Friday, August 03, 2007

Courage, Sense and Talent: Discovering Michael Crichton

It is a quality of superb literature that it teaches as well as inspires and entertains.

And my desire for just such literature is what generally keeps me away from modern authors – modern authors who are strong on political-correctness and spiritual cynicism but terribly weak on vocabulary, style, profundity, virtue and truth. Therefore, when I come across newer books that I do appreciate (“newer” roughly defined as written before 1951), I’m pleased to pass on my recommendation.

Now the author I’ve just discovered is, I’m sure, “old news” to many of you. After all, he’s one of the bestselling authors of our time with many of his books also becoming transformed into blockbuster Hollywood movies. He is even the creator of ER, one of prime time’s most popular TV series. He is Michael Crichton, author of The Andromeda Strain, Jurassic Park, Rising Sun, The Great Train Robbery, Congo and many more, including the two I recently read, Airframe and State of Fear.

Both are terrific thrillers, action novels full of suspense, interesting characters in compelling situations and, as I said earlier, an awful lot of intriguing details about the respective subjects of the books. With Airframe, that subject is commercial flight while State of Fear deals with the potential for malicious manipulation of the global warming hysteria. But, in both cases, Michael Crichton combines the best of storyteller, documentarian and advocate.

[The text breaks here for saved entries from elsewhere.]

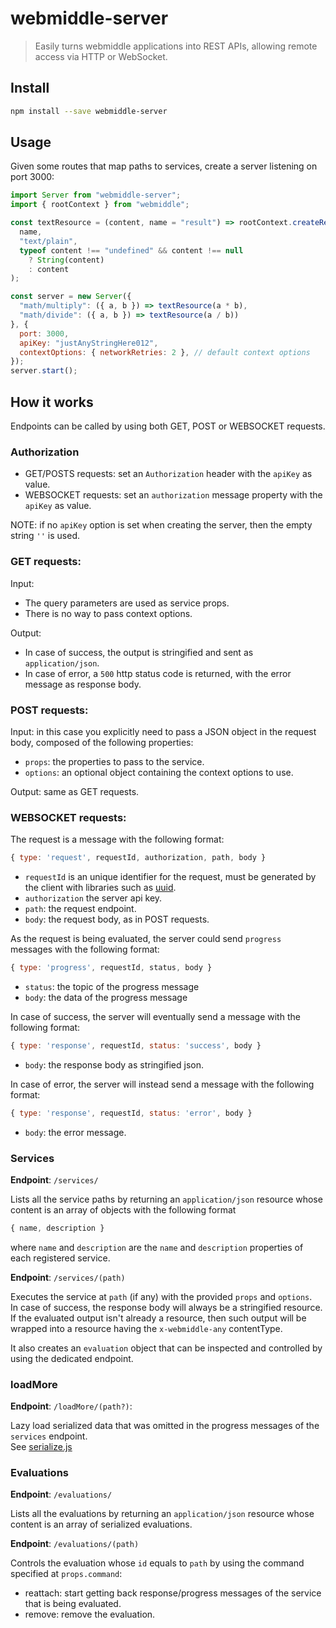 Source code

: # webmiddle-server

> Easily turns webmiddle applications into REST APIs, allowing remote access via HTTP or WebSocket.

## Install

```bash
npm install --save webmiddle-server
```

## Usage

Given some routes that map paths to services, create a server listening on port 3000:

```jsx
import Server from "webmiddle-server";
import { rootContext } from "webmiddle";

const textResource = (content, name = "result") => rootContext.createResource(
  name,
  "text/plain",
  typeof content !== "undefined" && content !== null
    ? String(content)
    : content
);

const server = new Server({
  "math/multiply": ({ a, b }) => textResource(a * b),
  "math/divide": ({ a, b }) => textResource(a / b))
}, {
  port: 3000,
  apiKey: "justAnyStringHere012",
  contextOptions: { networkRetries: 2 }, // default context options
});
server.start();
```

## How it works

Endpoints can be called by using both GET, POST or WEBSOCKET requests.

### Authorization

- GET/POSTS requests: set an `Authorization` header with the `apiKey` as value.
- WEBSOCKET requests: set an `authorization` message property with the `apiKey` as value.

NOTE: if no `apiKey` option is set when creating the server, then the empty string `''` is used.

### GET requests:

Input:
- The query parameters are used as service props.
- There is no way to pass context options.

Output:
- In case of success, the output is stringified and sent as `application/json`.
- In case of error, a `500` http status code is returned, with the error message as response body.

### POST requests:

Input: in this case you explicitly need to pass a JSON object in the request body, composed of the following properties:
  - `props`: the properties to pass to the service.
  - `options`: an optional object containing the context options to use.
  
Output: same as GET requests.
  
### WEBSOCKET requests:
The request is a message with the following format:

```javascript
{ type: 'request', requestId, authorization, path, body }
```

- `requestId` is an unique identifier for the request, must be generated by the client with libraries such as [uuid](https://www.npmjs.com/package/uuid).
- `authorization` the server api key.
- `path`: the request endpoint.
- `body`: the request body, as in POST requests.

As the request is being evaluated, the server could send `progress` messages with the following format:

```javascript
{ type: 'progress', requestId, status, body }
```

- `status`: the topic of the progress message
- `body`: the data of the progress message

In case of success, the server will eventually send a message with the following format:

```javascript
{ type: 'response', requestId, status: 'success', body }
```

- `body`: the response body as stringified json.

In case of error, the server will instead send a message with the following format:

```javascript
{ type: 'response', requestId, status: 'error', body }
```

- `body`: the error message.

### Services

**Endpoint**: `/services/`

Lists all the service paths by returning an `application/json` resource whose content is an array of objects with the following format

```javascript
{ name, description }
```

where `name` and `description` are the `name` and `description` properties of each registered service.

**Endpoint**: `/services/(path)`

Executes the service at `path` (if any) with the provided `props` and `options`.  
In case of success, the response body will always be a stringified resource.  
If the evaluated output isn't already a resource, then such output will be wrapped into a resource having the `x-webmiddle-any` contentType.

It also creates an `evaluation` object that can be inspected and controlled by using the dedicated endpoint.

### loadMore

**Endpoint**: `/loadMore/(path?)`: 

Lazy load serialized data that was omitted in the progress messages of the `services` endpoint.  
See [serialize.js](https://github.com/webmiddle/webmiddle/blob/master/packages/webmiddle-server/tests/serialize.js)

### Evaluations

**Endpoint**: `/evaluations/`

Lists all the evaluations by returning an `application/json` resource whose content is an array of serialized evaluations.

**Endpoint**: `/evaluations/(path)`

Controls the evaluation whose `id` equals to `path` by using the command specified at `props.command`:
- reattach: start getting back response/progress messages of the service that is being evaluated.
- remove: remove the evaluation.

Airframe is a riveting story with an intelligent, hardworking female protagonist whose job in the quality control section of Norton Aircraft ends up getting her enmeshed in a tangled, adventurous plot involving airline and union politics, international contracts, air safety, inter-office ego trips, media, personal danger, intrigue and a weighty deadline which just might spell our heroine’s doom as well as her company’s. It is a stimulating trip…and especially enjoyable as I had picked the novel up in a nearby public library and read it in my easy chair. Had I picked it up in the airport to read on an overseas’ flight…well, I’m glad I didn’t!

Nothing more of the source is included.